Instructor notes.

**Slide 3**: it's important to note that ARM does not manufacture anything. They design processor architectures and other companies license those architectures and manufacture physical silicon based on those designs. ARM is basically an intellectual property company and **designs** computer processors.

**Slide 4**: The actual CPU used in a Raspberry Pi 3 is built by Broadcom, a company that licenses ARM designs. They manufacture the BCM2837 which uses the ARM cortex a-53 architecture and as you can see this particular processor has four cores, some additional peripherals, and runs at 1.2 gigahertz. It is particularly worth noting from a heterogeneous perspective that this particular part includes a floating point co-processor (VFP) and SIMD engine (NEON). In addition, almost all ARM general purpose processor designs employ some version of the Thumb, an alternate instruction encoding scheme designed to save code space and reduce power consumption. The second set of slides contains more information about NEON and Thumb.

**Slide 5**: ARM has 32-bit and 64-bit versions of their architecture, but we will discuss specifically the 32-bit version. There are 16 32-bit registers on ARM labeled R0 through R15. Three of those are reserved for special purposes as shown on the slide. The pipeline visible to the programmer is three stages, although the actual pipeline is typically much deeper and varies by architecture version. ARM uses a load/store model; all data has to be loaded into memory before it can be used using an explicit load operation, and likewise data is stored via a store operation. Predicated or conditional instructions are available, and the version used on the Raspberry Pi has a floating point unit called the VFP, and a SIMD unit called NEON.

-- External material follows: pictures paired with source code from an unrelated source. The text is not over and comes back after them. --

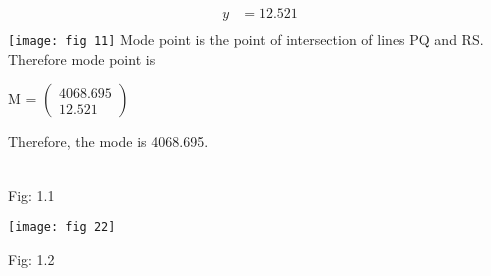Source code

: \documentclass[12pt, a4paper] {article}
\begin{document}
\begin{multicols*}{2}
\begin{align*}
y &= 12.521 \\
\end{align*}
\texttt{[image: fig 11]}
Mode point is the point of intersection of lines PQ and RS.\\
Therefore mode point is\\
\begin{center}
M =
$\begin{pmatrix}
  4068.695\\
  12.521 
\end{pmatrix}$ 
\end{center}
Therefore, the mode is 4068.695.\\\\
\end{multicols*}
\begin{center}
Fig: 1.1\\
\end{center}
\texttt{[image: fig 22]}
\begin{center}
Fig: 1.2\\
\end{center}
\end{document}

**Slide 6**: Let’s look at the general format of an ARM instruction, specifically the arithmetic and logic operations. ARM assembly can be a little bit confusing as there are a few different versions. (For example, the KEIL? emulator.) We will be using the syntax used by the GNU toolchain as you would use on a Raspberry Pi. <Dest> register is the destination of the computation. The second two parameters are the source operands. The destination must always be a register. Operand one is always a register. Operand two can be a register an immediate value with certain restrictions or a shifted value.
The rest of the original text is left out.